1const storage = MakeStorage(StorageKind.Memory, null, 'example')
2
3const t = await Task()
4.fromArray(['hello', 'hello', 'alice'])
5.aggregate(storage, 'ex', x => x)
6.sumMap()
7.print('> step result:')

Custom functions

You can of course use any JS custom made function to process your data. You have to wrap your code inside a function (or an async function)

With synchronous functions:

1await Task()
2.fromArray([1,2,3])
3.fn(x => {
4	// x will be 1, then 2, then 3 
5	return x * 2
6})
7.close()

or asynchronous:

1await Task()
2.fromArray([1,2,3])
3.fn(async x => {
4	return await asyncFunctionYouHaveToCall(x)
5})
6.close()

The x callback variable is the data flowing in the pipeline (your payload).

Alyxstream wraps your payload inside an internal datastructure, that is an object:

1Message = {
2	payload: 'YOUR_PAYLOAD',
3	metadata: {}, // Where keyBy, eventTime metadata are keept in memory,
4	globalState: {} // Here you can place state that must persist within steps
5}

In case you need to access the raw message with your custom functions, uses the fnRaw variant:

1await Task()
2.fromArray([1,2,3])
3.fnRaw(x => {
4	// x = {payload: 1, metadata: {}, globalState: {}}
5	x.payload *= 2
6	return x
7})
8.close()

Window processing

Alyxstream has five kind of windows:

tumblingWindowCount: (Storage, WindowElementsLength, MaxInactivityMilliseconds [optional])
tumblingWindowTime: (Storage, WindowTimeMsLength, MaxInactivityMilliseconds [optional])
slidingWindowCount: (Storage, WindowElementsLength, SlideLength, MaxInactivityMilliseconds [optional])
slidingWindowTime: (Storage, WindowTimeMsLength, SlideMs, MaxInactivityMilliseconds [optional])
sessionWindowTime: (Storage, MaxInactivityMilliseconds)

Window's state storage can be in memory or inside Redis (or Redis compatible DB like KVRocks) instance. Every window has an inactivity time period, to emit the window result even if no events can trigger it.

In time based windows, there is a watermark concept, so when using event time processing, later records are not allowed (a grace period will be implemented soon).
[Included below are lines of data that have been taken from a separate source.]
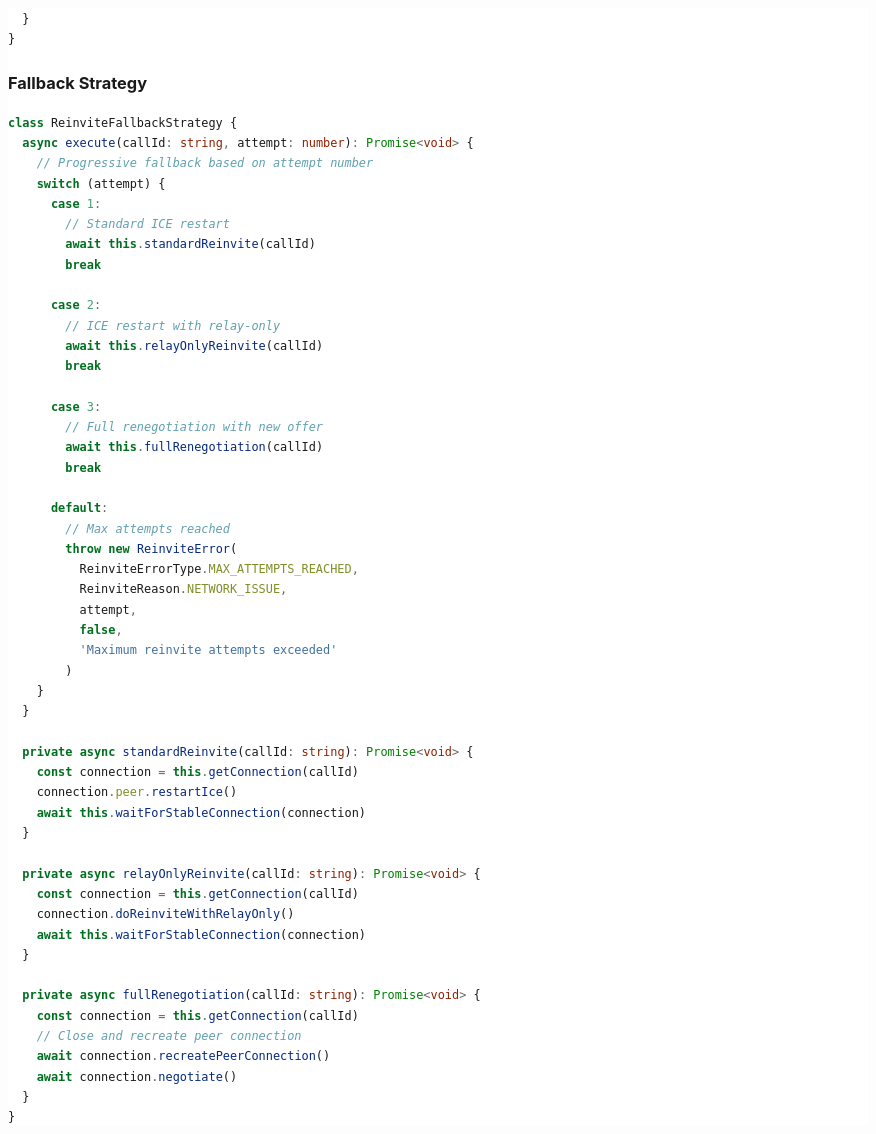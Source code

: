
 ```typescript
  }
}
```

### Fallback Strategy

```typescript
class ReinviteFallbackStrategy {
  async execute(callId: string, attempt: number): Promise<void> {
    // Progressive fallback based on attempt number
    switch (attempt) {
      case 1:
        // Standard ICE restart
        await this.standardReinvite(callId)
        break

      case 2:
        // ICE restart with relay-only
        await this.relayOnlyReinvite(callId)
        break

      case 3:
        // Full renegotiation with new offer
        await this.fullRenegotiation(callId)
        break

      default:
        // Max attempts reached
        throw new ReinviteError(
          ReinviteErrorType.MAX_ATTEMPTS_REACHED,
          ReinviteReason.NETWORK_ISSUE,
          attempt,
          false,
          'Maximum reinvite attempts exceeded'
        )
    }
  }

  private async standardReinvite(callId: string): Promise<void> {
    const connection = this.getConnection(callId)
    connection.peer.restartIce()
    await this.waitForStableConnection(connection)
  }

  private async relayOnlyReinvite(callId: string): Promise<void> {
    const connection = this.getConnection(callId)
    connection.doReinviteWithRelayOnly()
    await this.waitForStableConnection(connection)
  }

  private async fullRenegotiation(callId: string): Promise<void> {
    const connection = this.getConnection(callId)
    // Close and recreate peer connection
    await connection.recreatePeerConnection()
    await connection.negotiate()
  }
}
```
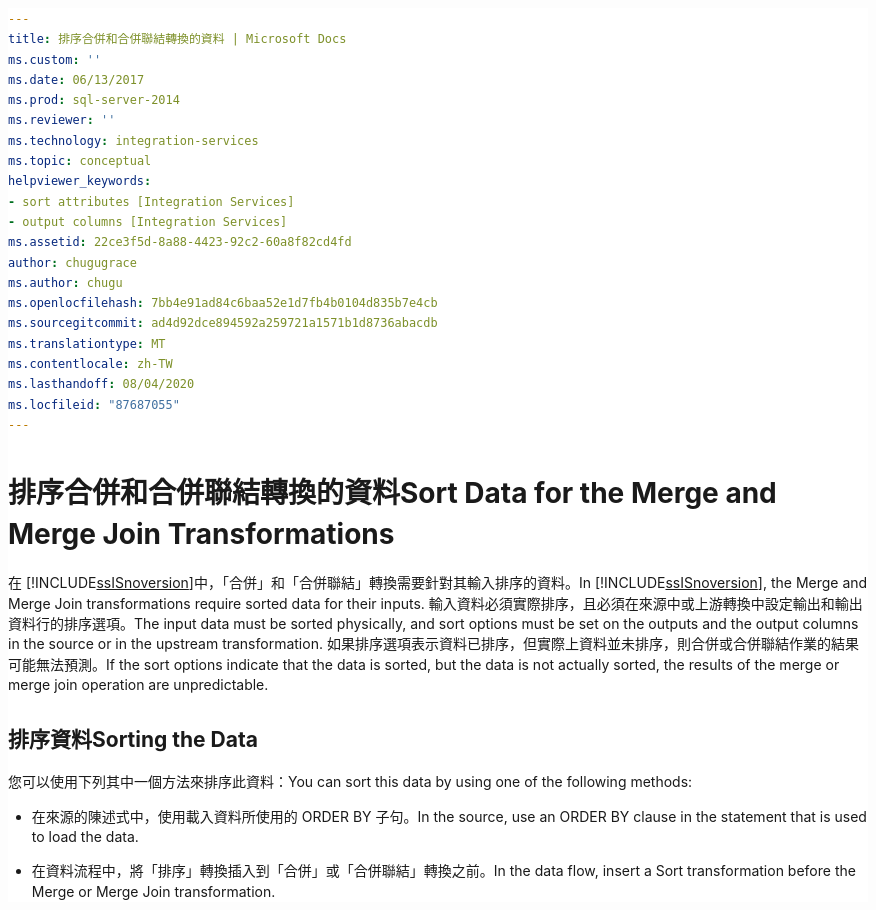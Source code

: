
 ```yaml
---
title: 排序合併和合併聯結轉換的資料 | Microsoft Docs
ms.custom: ''
ms.date: 06/13/2017
ms.prod: sql-server-2014
ms.reviewer: ''
ms.technology: integration-services
ms.topic: conceptual
helpviewer_keywords:
- sort attributes [Integration Services]
- output columns [Integration Services]
ms.assetid: 22ce3f5d-8a88-4423-92c2-60a8f82cd4fd
author: chugugrace
ms.author: chugu
ms.openlocfilehash: 7bb4e91ad84c6baa52e1d7fb4b0104d835b7e4cb
ms.sourcegitcommit: ad4d92dce894592a259721a1571b1d8736abacdb
ms.translationtype: MT
ms.contentlocale: zh-TW
ms.lasthandoff: 08/04/2020
ms.locfileid: "87687055"
---
```

# <a name="sort-data-for-the-merge-and-merge-join-transformations"></a><span data-ttu-id="f70fc-102">排序合併和合併聯結轉換的資料</span><span class="sxs-lookup"><span data-stu-id="f70fc-102">Sort Data for the Merge and Merge Join Transformations</span></span>
  <span data-ttu-id="f70fc-103">在 [!INCLUDE[ssISnoversion](../../../includes/ssisnoversion-md.md)]中，「合併」和「合併聯結」轉換需要針對其輸入排序的資料。</span><span class="sxs-lookup"><span data-stu-id="f70fc-103">In [!INCLUDE[ssISnoversion](../../../includes/ssisnoversion-md.md)], the Merge and Merge Join transformations require sorted data for their inputs.</span></span> <span data-ttu-id="f70fc-104">輸入資料必須實際排序，且必須在來源中或上游轉換中設定輸出和輸出資料行的排序選項。</span><span class="sxs-lookup"><span data-stu-id="f70fc-104">The input data must be sorted physically, and sort options must be set on the outputs and the output columns in the source or in the upstream transformation.</span></span> <span data-ttu-id="f70fc-105">如果排序選項表示資料已排序，但實際上資料並未排序，則合併或合併聯結作業的結果可能無法預測。</span><span class="sxs-lookup"><span data-stu-id="f70fc-105">If the sort options indicate that the data is sorted, but the data is not actually sorted, the results of the merge or merge join operation are unpredictable.</span></span>  
  
## <a name="sorting-the-data"></a><span data-ttu-id="f70fc-106">排序資料</span><span class="sxs-lookup"><span data-stu-id="f70fc-106">Sorting the Data</span></span>  
 <span data-ttu-id="f70fc-107">您可以使用下列其中一個方法來排序此資料：</span><span class="sxs-lookup"><span data-stu-id="f70fc-107">You can sort this data by using one of the following methods:</span></span>  
  
-   <span data-ttu-id="f70fc-108">在來源的陳述式中，使用載入資料所使用的 ORDER BY 子句。</span><span class="sxs-lookup"><span data-stu-id="f70fc-108">In the source, use an ORDER BY clause in the statement that is used to load the data.</span></span>  
  
-   <span data-ttu-id="f70fc-109">在資料流程中，將「排序」轉換插入到「合併」或「合併聯結」轉換之前。</span><span class="sxs-lookup"><span data-stu-id="f70fc-109">In the data flow, insert a Sort transformation before the Merge or Merge Join transformation.</span></span>  
  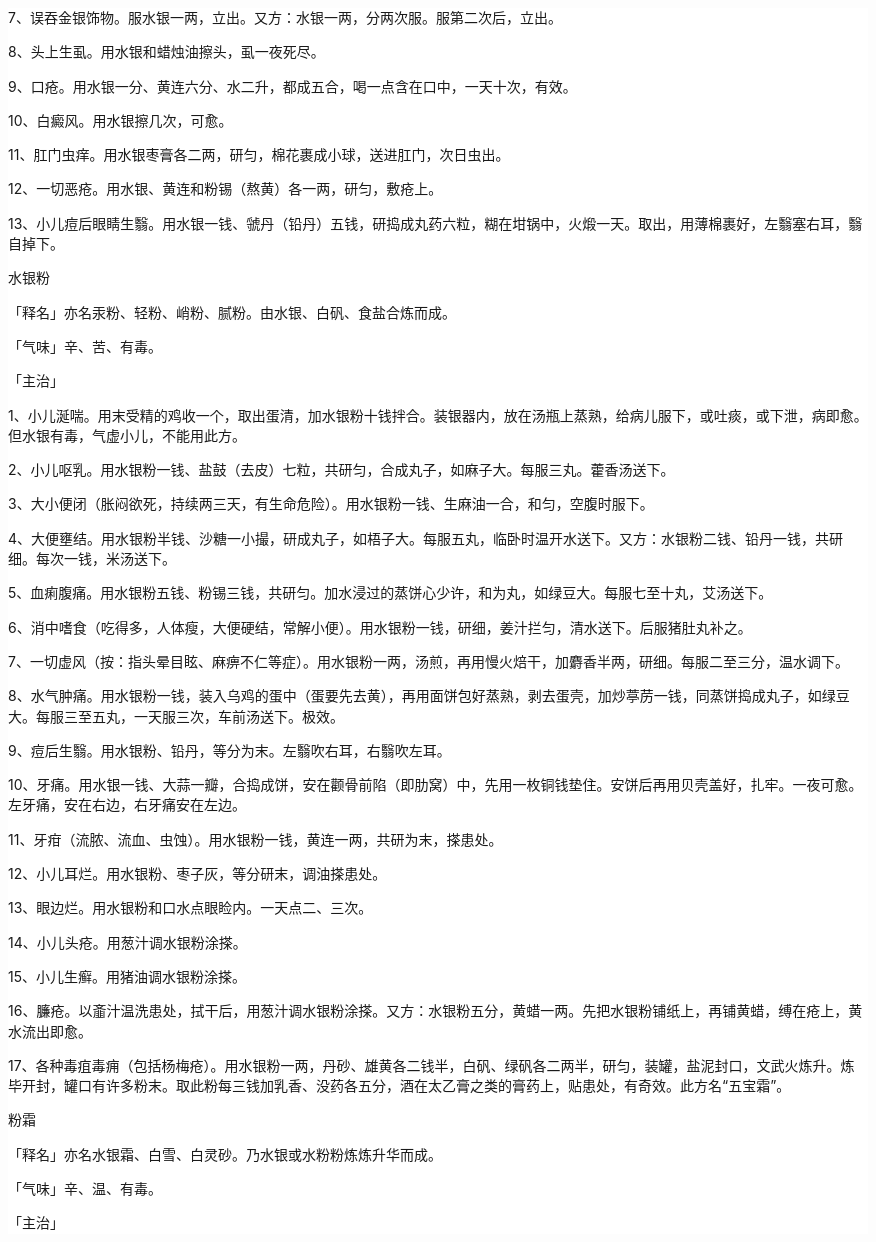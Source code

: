 7、误吞金银饰物。服水银一两，立出。又方：水银一两，分两次服。服第二次后，立出。

8、头上生虱。用水银和蜡烛油擦头，虱一夜死尽。

9、口疮。用水银一分、黄连六分、水二升，都成五合，喝一点含在口中，一天十次，有效。

10、白癜风。用水银擦几次，可愈。

11、肛门虫痒。用水银枣膏各二两，研匀，棉花裹成小球，送进肛门，次日虫出。

12、一切恶疮。用水银、黄连和粉锡（熬黄）各一两，研匀，敷疮上。

13、小儿痘后眼睛生翳。用水银一钱、虢丹（铅丹）五钱，研捣成丸药六粒，糊在坩锅中，火煅一天。取出，用薄棉裹好，左翳塞右耳，翳自掉下。

水银粉

「释名」亦名汞粉、轻粉、峭粉、腻粉。由水银、白矾、食盐合炼而成。

「气味」辛、苦、有毒。

「主治」

1、小儿涎喘。用末受精的鸡收一个，取出蛋清，加水银粉十钱拌合。装银器内，放在汤瓶上蒸熟，给病儿服下，或吐痰，或下泄，病即愈。但水银有毒，气虚小儿，不能用此方。

2、小儿呕乳。用水银粉一钱、盐鼓（去皮）七粒，共研匀，合成丸子，如麻子大。每服三丸。藿香汤送下。

3、大小便闭（胀闷欲死，持续两三天，有生命危险）。用水银粉一钱、生麻油一合，和匀，空腹时服下。

4、大便壅结。用水银粉半钱、沙糖一小撮，研成丸子，如梧子大。每服五丸，临卧时温开水送下。又方：水银粉二钱、铅丹一钱，共研细。每次一钱，米汤送下。

5、血痢腹痛。用水银粉五钱、粉锡三钱，共研匀。加水浸过的蒸饼心少许，和为丸，如绿豆大。每服七至十丸，艾汤送下。

6、消中嗜食（吃得多，人体瘦，大便硬结，常解小便）。用水银粉一钱，研细，姜汁拦匀，清水送下。后服猪肚丸补之。

7、一切虚风（按：指头晕目眩、麻痹不仁等症）。用水银粉一两，汤煎，再用慢火焙干，加麝香半两，研细。每服二至三分，温水调下。

8、水气肿痛。用水银粉一钱，装入乌鸡的蛋中（蛋要先去黄），再用面饼包好蒸熟，剥去蛋壳，加炒葶苈一钱，同蒸饼捣成丸子，如绿豆大。每服三至五丸，一天服三次，车前汤送下。极效。

9、痘后生翳。用水银粉、铅丹，等分为末。左翳吹右耳，右翳吹左耳。

10、牙痛。用水银一钱、大蒜一瓣，合捣成饼，安在颧骨前陷（即肋窝）中，先用一枚铜钱垫住。安饼后再用贝壳盖好，扎牢。一夜可愈。左牙痛，安在右边，右牙痛安在左边。

11、牙疳（流脓、流血、虫蚀）。用水银粉一钱，黄连一两，共研为末，搽患处。

12、小儿耳烂。用水银粉、枣子灰，等分研末，调油搽患处。

13、眼边烂。用水银粉和口水点眼睑内。一天点二、三次。

14、小儿头疮。用葱汁调水银粉涂搽。

15、小儿生癣。用猪油调水银粉涂搽。

16、臁疮。以齑汁温洗患处，拭干后，用葱汁调水银粉涂搽。又方：水银粉五分，黄蜡一两。先把水银粉铺纸上，再铺黄蜡，缚在疮上，黄水流出即愈。

17、各种毒疽毒痈（包括杨梅疮）。用水银粉一两，丹砂、雄黄各二钱半，白矾、绿矾各二两半，研匀，装罐，盐泥封口，文武火炼升。炼毕开封，罐口有许多粉末。取此粉每三钱加乳香、没药各五分，酒在太乙膏之类的膏药上，贴患处，有奇效。此方名“五宝霜”。

粉霜

「释名」亦名水银霜、白雪、白灵砂。乃水银或水粉粉炼炼升华而成。

「气味」辛、温、有毒。

「主治」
Windows split stream based on the key you have defined (keyBy operator). They flush the storage every time a window is ready to be emitted.

Base config:

1import { 
2	Task, 
3	MakeStorage, 
4	StorageKind
5} from '@dev.smartpricing/alyxstream'
6
7const redisConfig = {} // default to localhost:6379
8const exampleWindowStorage = MakeStorage(StorageKind.Redis, redisConfig, 'windowStorageId')

tumblingWindowCount, with 100 elements length and 10 seconds max inactivity time:

1await Task()
2.fromKafka(...)
3.tumblingWindowCount(exampleWindowStorage, 100, 10000)
4.close()

tumblingWindowTime, 1 minute length and 10 seconds max inactivity time:

1await Task()
2.fromKafka(...)
3.tumblingWindowTime(exampleWindowStorage, 60000, 10000)
4.close()

slidingWindowCount, with 100 elements length, 25 elements slide, and 10 seconds max inactivity time:

1await Task()
2.fromKafka(...)
3.slidingWindowCount(exampleWindowStorage, 100, 25, 10000)
4.close()

slidingWindowTime, 1 minute length, 5 seconds slide, and 10 seconds max inactivity time:

1await Task()
2.fromKafka(...)
3.slidingWindowTime(exampleWindowStorage, 60000, 5000, 10000)
4.close()

sessionWindowTime, max 15 seconds inactivity

1await Task()
2.fromKafka(...)
3.sessionWindowTime(exampleWindowStorage, 150000)
4.close()

Kafka source and sink

KafkaClient:

1import { 
2	KafkaClient
3} from '@dev.smartpricing/alyxstream'
4
5const kafkaClient = KafkaClient({
6	clientId: 'my-client'
7	brokers: ['localhost:9092'], 
8  	ssl: false,
9  	sasl: ({ // for Confluent access
10  	    mechanism: 'plain',
11  	    username: 'username',
12  	    password: 'password'
13  	})	
14})

KafkaSource:

1import { 
2	KafkaSource
3} from '@dev.smartpricing/alyxstream'
4
5const topic = {
6	topic: 'my-topic',
7	fromBeginning: false,
8	autoCommit: false,
9	autoHeartbeat: 5000
10}
11
12const kafkaSource = KafkaSource(kafkaClient, {
13	groupId: 'my-group-id',
14	topics: [topic]	
15})

Redis queue

Redis queue use Redis list with BRPOP command in order to distrubute jobs between workers:

1import { Task, MakeStorage, StorageKind } from '@dev.smartpricing/alyxstream'
2
3const queueStorage = MakeStorage(StorageKind.Redis, null, 'my-queue')
4
5async function producer () {
6	const t = await Task()
7	.fromReadableStream('data.csv.gz', true)
8	.readline()
9	.tumblingWindowCount(MakeStorage(StorageKind.Memory, null, 'my-queue-win'), 10)
10	.enqueue(queueStorage)
11	.fn(async (x) => {
12		while (true) {
13			const queueSize = await queueStorage.queueSize()	
14			if (queueSize > 100) {
15				await new Promise(resolve => setTimeout(resolve, 1000))
16			} else {
17				break
18			}
19		}
20	})
21	.close()
22}
23
24async function consumer () {
25	const t = await Task()
26	.dequeue(queueStorage)
27	.fn(async x => {
28		console.log(x)
29		return x
30	})
31	.close()
32} 
33
34async function run () {
35	if (process.env.RUN == 'producer') {
36		await producer()	
37	} else {
38		await consumer()
39	}
40}
41
42run()

Storage

Alyxstream supports out of the box three kind of storage: memory, Redis and Cassandra. Memory and Redis storage are suitable for windows state storage.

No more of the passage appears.